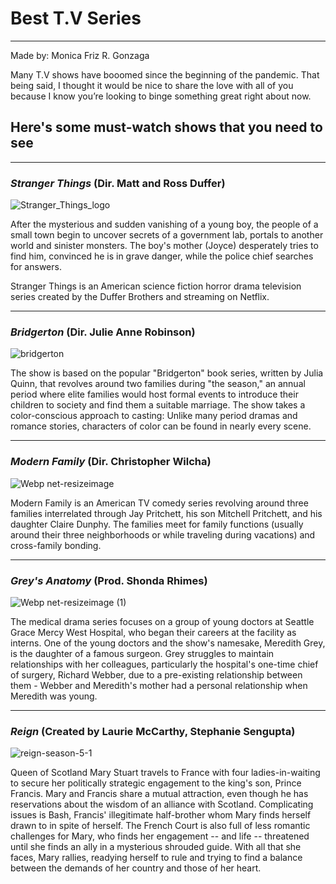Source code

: # Best T.V Series 
---
Made by: Monica Friz R. Gonzaga

Many T.V shows have booomed since the beginning of the pandemic. That being said, I thought it would be nice to share the love with all of you because I know you’re looking to binge something great right about now. 

## Here's some must-watch shows that you need to see
---

### *Stranger Things* (Dir. Matt and Ross Duffer)
![Stranger_Things_logo](https://user-images.githubusercontent.com/102715141/161916747-6391d22e-cb30-4884-a77d-c9f37348a869.png)
 
After the mysterious and sudden vanishing of a young boy, the people of a small town begin to uncover secrets of a government lab, portals to another world and sinister monsters. The boy's mother (Joyce) desperately tries to find him, convinced he is in grave danger, while the police chief searches for answers. 

Stranger Things is an American science fiction horror drama television series created by the Duffer Brothers and streaming on Netflix.

---

 ### *Bridgerton* (Dir. Julie Anne Robinson)
 ![bridgerton](https://user-images.githubusercontent.com/102715141/161924965-55146b7a-e1fc-4200-b1fb-25bcbe9c9160.jpeg)

The show is based on the popular "Bridgerton" book series, written by Julia Quinn, that revolves around two families during "the season," an annual period where elite families would host formal events to introduce their children to society and find them a suitable marriage. The show takes a color-conscious approach to casting: Unlike many period dramas and romance stories, characters of color can be found in nearly every scene.

---

 ### *Modern Family* (Dir. Christopher Wilcha)
 ![Webp net-resizeimage](https://user-images.githubusercontent.com/102715141/161930904-e3e6c531-1989-4e67-9736-6f9a5ed4dfbb.jpg)

Modern Family is an American TV comedy series revolving around three families interrelated through Jay Pritchett, his son Mitchell Pritchett, and his daughter Claire Dunphy. The families meet for family functions (usually around their three neighborhoods or while traveling during vacations) and cross-family bonding.

---

### *Grey's Anatomy* (Prod. Shonda Rhimes)
![Webp net-resizeimage (1)](https://user-images.githubusercontent.com/102715141/161933596-2298eb34-e11b-4e10-803e-610d6d7771dd.jpg)

The medical drama series focuses on a group of young doctors at Seattle Grace Mercy West Hospital, who began their careers at the facility as interns. One of the young doctors and the show's namesake, Meredith Grey, is the daughter of a famous surgeon. Grey struggles to maintain relationships with her colleagues, particularly the hospital's one-time chief of surgery, Richard Webber, due to a pre-existing relationship between them - Webber and Meredith's mother had a personal relationship when Meredith was young.

---

### *Reign* (Created by Laurie McCarthy, Stephanie Sengupta)
![reign-season-5-1](https://user-images.githubusercontent.com/102715141/161935970-930c9761-d5ad-4a23-952f-96a7e0e3cc55.jpeg)

Queen of Scotland Mary Stuart travels to France with four ladies-in-waiting to secure her politically strategic engagement to the king's son, Prince Francis. Mary and Francis share a mutual attraction, even though he has reservations about the wisdom of an alliance with Scotland. Complicating issues is Bash, Francis' illegitimate half-brother whom Mary finds herself drawn to in spite of herself. The French Court is also full of less romantic challenges for Mary, who finds her engagement -- and life -- threatened until she finds an ally in a mysterious shrouded guide. With all that she faces, Mary rallies, readying herself to rule and trying to find a balance between the demands of her country and those of her heart.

····················

— Required work —
Find every line of the data that includes the string "Modern". Copy each of those lines.

— Solution to this task —
 ### *Modern Family* (Dir. Christopher Wilcha)
Modern Family is an American TV comedy series revolving around three families interrelated through Jay Pritchett, his son Mitchell Pritchett, and his daughter Claire Dunphy. The families meet for family functions (usually around their three neighborhoods or while traveling during vacations) and cross-family bonding.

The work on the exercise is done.